**TASK TO CARRY OUT**
Return the entries in full, exactly as written.

:: MATERIAL FOR THIS TASK ::

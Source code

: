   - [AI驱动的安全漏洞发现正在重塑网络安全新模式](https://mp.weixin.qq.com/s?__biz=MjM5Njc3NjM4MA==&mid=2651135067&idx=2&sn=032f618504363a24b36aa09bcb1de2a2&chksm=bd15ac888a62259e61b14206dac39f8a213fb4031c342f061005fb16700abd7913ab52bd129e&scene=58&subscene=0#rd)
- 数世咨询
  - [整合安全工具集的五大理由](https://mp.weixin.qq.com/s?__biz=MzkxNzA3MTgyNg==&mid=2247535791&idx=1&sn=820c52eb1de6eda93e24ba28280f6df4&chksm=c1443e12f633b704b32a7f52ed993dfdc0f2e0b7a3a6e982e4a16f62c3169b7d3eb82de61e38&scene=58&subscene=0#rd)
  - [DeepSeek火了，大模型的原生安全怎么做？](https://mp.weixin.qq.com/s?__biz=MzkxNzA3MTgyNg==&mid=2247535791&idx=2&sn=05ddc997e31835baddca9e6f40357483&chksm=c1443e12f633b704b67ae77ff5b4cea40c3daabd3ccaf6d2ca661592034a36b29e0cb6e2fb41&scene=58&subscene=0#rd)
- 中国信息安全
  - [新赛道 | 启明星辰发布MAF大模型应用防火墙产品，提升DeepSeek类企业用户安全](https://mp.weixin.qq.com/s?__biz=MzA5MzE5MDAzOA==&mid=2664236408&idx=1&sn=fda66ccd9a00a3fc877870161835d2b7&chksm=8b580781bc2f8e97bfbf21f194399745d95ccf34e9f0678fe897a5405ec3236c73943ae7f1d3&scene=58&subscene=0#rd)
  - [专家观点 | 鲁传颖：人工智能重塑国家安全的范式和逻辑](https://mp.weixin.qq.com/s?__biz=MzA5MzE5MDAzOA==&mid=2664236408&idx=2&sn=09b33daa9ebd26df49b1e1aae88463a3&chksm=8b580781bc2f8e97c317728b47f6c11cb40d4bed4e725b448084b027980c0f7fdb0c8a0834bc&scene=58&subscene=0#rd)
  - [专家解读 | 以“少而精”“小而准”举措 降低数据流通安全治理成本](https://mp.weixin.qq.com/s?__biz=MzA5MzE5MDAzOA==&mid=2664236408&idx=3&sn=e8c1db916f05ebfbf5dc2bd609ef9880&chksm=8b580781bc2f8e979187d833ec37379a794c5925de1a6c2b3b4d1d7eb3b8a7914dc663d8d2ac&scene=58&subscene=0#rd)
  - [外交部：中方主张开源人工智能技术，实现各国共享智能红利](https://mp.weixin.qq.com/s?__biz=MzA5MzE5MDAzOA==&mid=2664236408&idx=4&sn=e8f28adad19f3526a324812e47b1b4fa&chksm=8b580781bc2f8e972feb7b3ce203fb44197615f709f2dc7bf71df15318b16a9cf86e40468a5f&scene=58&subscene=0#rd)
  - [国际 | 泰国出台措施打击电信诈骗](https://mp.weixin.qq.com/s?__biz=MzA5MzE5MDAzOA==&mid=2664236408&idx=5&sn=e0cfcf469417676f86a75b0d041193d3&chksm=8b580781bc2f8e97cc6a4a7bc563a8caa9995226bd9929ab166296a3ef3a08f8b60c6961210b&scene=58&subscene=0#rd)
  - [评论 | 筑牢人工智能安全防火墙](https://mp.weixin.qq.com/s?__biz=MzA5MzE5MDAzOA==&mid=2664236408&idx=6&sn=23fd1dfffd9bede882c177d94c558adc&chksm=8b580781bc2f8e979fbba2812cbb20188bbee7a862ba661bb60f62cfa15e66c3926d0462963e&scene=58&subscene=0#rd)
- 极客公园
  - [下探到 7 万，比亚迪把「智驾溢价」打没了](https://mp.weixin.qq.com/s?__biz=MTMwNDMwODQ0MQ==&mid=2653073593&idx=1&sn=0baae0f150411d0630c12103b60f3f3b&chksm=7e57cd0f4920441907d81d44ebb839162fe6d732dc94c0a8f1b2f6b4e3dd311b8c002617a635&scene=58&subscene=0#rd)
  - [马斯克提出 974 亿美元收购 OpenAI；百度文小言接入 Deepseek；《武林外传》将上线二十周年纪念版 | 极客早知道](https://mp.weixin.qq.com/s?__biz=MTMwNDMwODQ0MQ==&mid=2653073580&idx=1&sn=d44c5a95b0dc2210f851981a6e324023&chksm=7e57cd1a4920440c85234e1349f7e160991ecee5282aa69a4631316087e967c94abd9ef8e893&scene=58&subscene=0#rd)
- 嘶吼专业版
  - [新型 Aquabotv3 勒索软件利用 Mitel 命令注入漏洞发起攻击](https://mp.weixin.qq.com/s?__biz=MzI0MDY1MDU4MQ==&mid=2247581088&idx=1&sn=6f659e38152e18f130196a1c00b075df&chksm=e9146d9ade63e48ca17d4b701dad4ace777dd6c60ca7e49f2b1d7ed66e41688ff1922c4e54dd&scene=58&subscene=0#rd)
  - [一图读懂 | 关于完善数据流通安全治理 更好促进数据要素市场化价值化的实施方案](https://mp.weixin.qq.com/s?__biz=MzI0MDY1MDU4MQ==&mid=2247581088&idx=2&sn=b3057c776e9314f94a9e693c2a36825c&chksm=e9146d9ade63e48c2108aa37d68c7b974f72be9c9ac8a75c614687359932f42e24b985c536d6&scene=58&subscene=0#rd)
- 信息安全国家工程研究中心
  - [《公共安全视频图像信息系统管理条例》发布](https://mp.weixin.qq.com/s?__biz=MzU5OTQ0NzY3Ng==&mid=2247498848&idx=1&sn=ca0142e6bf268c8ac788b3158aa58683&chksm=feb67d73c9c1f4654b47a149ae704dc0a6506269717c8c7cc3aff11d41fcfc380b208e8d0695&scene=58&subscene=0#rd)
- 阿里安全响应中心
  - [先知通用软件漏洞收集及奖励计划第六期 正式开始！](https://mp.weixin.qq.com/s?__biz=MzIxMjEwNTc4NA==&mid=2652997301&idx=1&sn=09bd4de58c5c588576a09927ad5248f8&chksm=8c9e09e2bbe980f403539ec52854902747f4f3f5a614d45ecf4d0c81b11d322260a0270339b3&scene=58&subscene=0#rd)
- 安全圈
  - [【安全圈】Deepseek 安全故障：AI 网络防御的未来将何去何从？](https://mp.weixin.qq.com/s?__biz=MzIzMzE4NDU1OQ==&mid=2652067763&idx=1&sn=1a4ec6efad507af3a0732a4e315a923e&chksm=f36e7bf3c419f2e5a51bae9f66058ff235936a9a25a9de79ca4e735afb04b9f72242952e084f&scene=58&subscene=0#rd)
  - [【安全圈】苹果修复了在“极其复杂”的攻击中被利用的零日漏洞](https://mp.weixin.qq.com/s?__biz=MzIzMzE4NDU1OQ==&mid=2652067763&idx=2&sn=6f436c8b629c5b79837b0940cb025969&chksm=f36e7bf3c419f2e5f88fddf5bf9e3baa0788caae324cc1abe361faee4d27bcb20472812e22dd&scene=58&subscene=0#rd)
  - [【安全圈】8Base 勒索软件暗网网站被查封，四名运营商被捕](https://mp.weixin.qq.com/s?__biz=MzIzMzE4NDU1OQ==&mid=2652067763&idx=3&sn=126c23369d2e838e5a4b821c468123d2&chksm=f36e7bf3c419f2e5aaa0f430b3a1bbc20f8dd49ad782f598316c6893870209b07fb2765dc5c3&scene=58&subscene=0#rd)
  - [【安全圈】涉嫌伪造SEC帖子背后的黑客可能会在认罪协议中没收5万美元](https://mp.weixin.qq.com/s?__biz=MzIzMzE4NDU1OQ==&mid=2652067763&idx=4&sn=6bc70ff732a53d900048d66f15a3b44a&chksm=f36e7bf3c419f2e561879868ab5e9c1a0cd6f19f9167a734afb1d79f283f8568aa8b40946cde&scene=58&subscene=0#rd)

:::

**ANSWER SECTION**
Source code

:   - [AI驱动的安全漏洞发现正在重塑网络安全新模式](https://mp.weixin.qq.com/s?__biz=MjM5Njc3NjM4MA==&mid=2651135067&idx=2&sn=032f618504363a24b36aa09bcb1de2a2&chksm=bd15ac888a62259e61b14206dac39f8a213fb4031c342f061005fb16700abd7913ab52bd129e&scene=58&subscene=0#rd)
- 数世咨询
  - [整合安全工具集的五大理由](https://mp.weixin.qq.com/s?__biz=MzkxNzA3MTgyNg==&mid=2247535791&idx=1&sn=820c52eb1de6eda93e24ba28280f6df4&chksm=c1443e12f633b704b32a7f52ed993dfdc0f2e0b7a3a6e982e4a16f62c3169b7d3eb82de61e38&scene=58&subscene=0#rd)
  - [DeepSeek火了，大模型的原生安全怎么做？](https://mp.weixin.qq.com/s?__biz=MzkxNzA3MTgyNg==&mid=2247535791&idx=2&sn=05ddc997e31835baddca9e6f40357483&chksm=c1443e12f633b704b67ae77ff5b4cea40c3daabd3ccaf6d2ca661592034a36b29e0cb6e2fb41&scene=58&subscene=0#rd)
- 中国信息安全
  - [新赛道 | 启明星辰发布MAF大模型应用防火墙产品，提升DeepSeek类企业用户安全](https://mp.weixin.qq.com/s?__biz=MzA5MzE5MDAzOA==&mid=2664236408&idx=1&sn=fda66ccd9a00a3fc877870161835d2b7&chksm=8b580781bc2f8e97bfbf21f194399745d95ccf34e9f0678fe897a5405ec3236c73943ae7f1d3&scene=58&subscene=0#rd)
  - [专家观点 | 鲁传颖：人工智能重塑国家安全的范式和逻辑](https://mp.weixin.qq.com/s?__biz=MzA5MzE5MDAzOA==&mid=2664236408&idx=2&sn=09b33daa9ebd26df49b1e1aae88463a3&chksm=8b580781bc2f8e97c317728b47f6c11cb40d4bed4e725b448084b027980c0f7fdb0c8a0834bc&scene=58&subscene=0#rd)
  - [专家解读 | 以“少而精”“小而准”举措 降低数据流通安全治理成本](https://mp.weixin.qq.com/s?__biz=MzA5MzE5MDAzOA==&mid=2664236408&idx=3&sn=e8c1db916f05ebfbf5dc2bd609ef9880&chksm=8b580781bc2f8e979187d833ec37379a794c5925de1a6c2b3b4d1d7eb3b8a7914dc663d8d2ac&scene=58&subscene=0#rd)
  - [外交部：中方主张开源人工智能技术，实现各国共享智能红利](https://mp.weixin.qq.com/s?__biz=MzA5MzE5MDAzOA==&mid=2664236408&idx=4&sn=e8f28adad19f3526a324812e47b1b4fa&chksm=8b580781bc2f8e972feb7b3ce203fb44197615f709f2dc7bf71df15318b16a9cf86e40468a5f&scene=58&subscene=0#rd)
  - [国际 | 泰国出台措施打击电信诈骗](https://mp.weixin.qq.com/s?__biz=MzA5MzE5MDAzOA==&mid=2664236408&idx=5&sn=e0cfcf469417676f86a75b0d041193d3&chksm=8b580781bc2f8e97cc6a4a7bc563a8caa9995226bd9929ab166296a3ef3a08f8b60c6961210b&scene=58&subscene=0#rd)
  - [评论 | 筑牢人工智能安全防火墙](https://mp.weixin.qq.com/s?__biz=MzA5MzE5MDAzOA==&mid=2664236408&idx=6&sn=23fd1dfffd9bede882c177d94c558adc&chksm=8b580781bc2f8e979fbba2812cbb20188bbee7a862ba661bb60f62cfa15e66c3926d0462963e&scene=58&subscene=0#rd)
- 极客公园
  - [下探到 7 万，比亚迪把「智驾溢价」打没了](https://mp.weixin.qq.com/s?__biz=MTMwNDMwODQ0MQ==&mid=2653073593&idx=1&sn=0baae0f150411d0630c12103b60f3f3b&chksm=7e57cd0f4920441907d81d44ebb839162fe6d732dc94c0a8f1b2f6b4e3dd311b8c002617a635&scene=58&subscene=0#rd)
  - [马斯克提出 974 亿美元收购 OpenAI；百度文小言接入 Deepseek；《武林外传》将上线二十周年纪念版 | 极客早知道](https://mp.weixin.qq.com/s?__biz=MTMwNDMwODQ0MQ==&mid=2653073580&idx=1&sn=d44c5a95b0dc2210f851981a6e324023&chksm=7e57cd1a4920440c85234e1349f7e160991ecee5282aa69a4631316087e967c94abd9ef8e893&scene=58&subscene=0#rd)
- 嘶吼专业版
  - [新型 Aquabotv3 勒索软件利用 Mitel 命令注入漏洞发起攻击](https://mp.weixin.qq.com/s?__biz=MzI0MDY1MDU4MQ==&mid=2247581088&idx=1&sn=6f659e38152e18f130196a1c00b075df&chksm=e9146d9ade63e48ca17d4b701dad4ace777dd6c60ca7e49f2b1d7ed66e41688ff1922c4e54dd&scene=58&subscene=0#rd)
  - [一图读懂 | 关于完善数据流通安全治理 更好促进数据要素市场化价值化的实施方案](https://mp.weixin.qq.com/s?__biz=MzI0MDY1MDU4MQ==&mid=2247581088&idx=2&sn=b3057c776e9314f94a9e693c2a36825c&chksm=e9146d9ade63e48c2108aa37d68c7b974f72be9c9ac8a75c614687359932f42e24b985c536d6&scene=58&subscene=0#rd)
- 信息安全国家工程研究中心
  - [《公共安全视频图像信息系统管理条例》发布](https://mp.weixin.qq.com/s?__biz=MzU5OTQ0NzY3Ng==&mid=2247498848&idx=1&sn=ca0142e6bf268c8ac788b3158aa58683&chksm=feb67d73c9c1f4654b47a149ae704dc0a6506269717c8c7cc3aff11d41fcfc380b208e8d0695&scene=58&subscene=0#rd)
- 阿里安全响应中心
  - [先知通用软件漏洞收集及奖励计划第六期 正式开始！](https://mp.weixin.qq.com/s?__biz=MzIxMjEwNTc4NA==&mid=2652997301&idx=1&sn=09bd4de58c5c588576a09927ad5248f8&chksm=8c9e09e2bbe980f403539ec52854902747f4f3f5a614d45ecf4d0c81b11d322260a0270339b3&scene=58&subscene=0#rd)
- 安全圈
  - [【安全圈】Deepseek 安全故障：AI 网络防御的未来将何去何从？](https://mp.weixin.qq.com/s?__biz=MzIzMzE4NDU1OQ==&mid=2652067763&idx=1&sn=1a4ec6efad507af3a0732a4e315a923e&chksm=f36e7bf3c419f2e5a51bae9f66058ff235936a9a25a9de79ca4e735afb04b9f72242952e084f&scene=58&subscene=0#rd)
  - [【安全圈】苹果修复了在“极其复杂”的攻击中被利用的零日漏洞](https://mp.weixin.qq.com/s?__biz=MzIzMzE4NDU1OQ==&mid=2652067763&idx=2&sn=6f436c8b629c5b79837b0940cb025969&chksm=f36e7bf3c419f2e5f88fddf5bf9e3baa0788caae324cc1abe361faee4d27bcb20472812e22dd&scene=58&subscene=0#rd)
  - [【安全圈】8Base 勒索软件暗网网站被查封，四名运营商被捕](https://mp.weixin.qq.com/s?__biz=MzIzMzE4NDU1OQ==&mid=2652067763&idx=3&sn=126c23369d2e838e5a4b821c468123d2&chksm=f36e7bf3c419f2e5aaa0f430b3a1bbc20f8dd49ad782f598316c6893870209b07fb2765dc5c3&scene=58&subscene=0#rd)
  - [【安全圈】涉嫌伪造SEC帖子背后的黑客可能会在认罪协议中没收5万美元](https://mp.weixin.qq.com/s?__biz=MzIzMzE4NDU1OQ==&mid=2652067763&idx=4&sn=6bc70ff732a53d900048d66f15a3b44a&chksm=f36e7bf3c419f2e561879868ab5e9c1a0cd6f19f9167a734afb1d79f283f8568aa8b40946cde&scene=58&subscene=0#rd)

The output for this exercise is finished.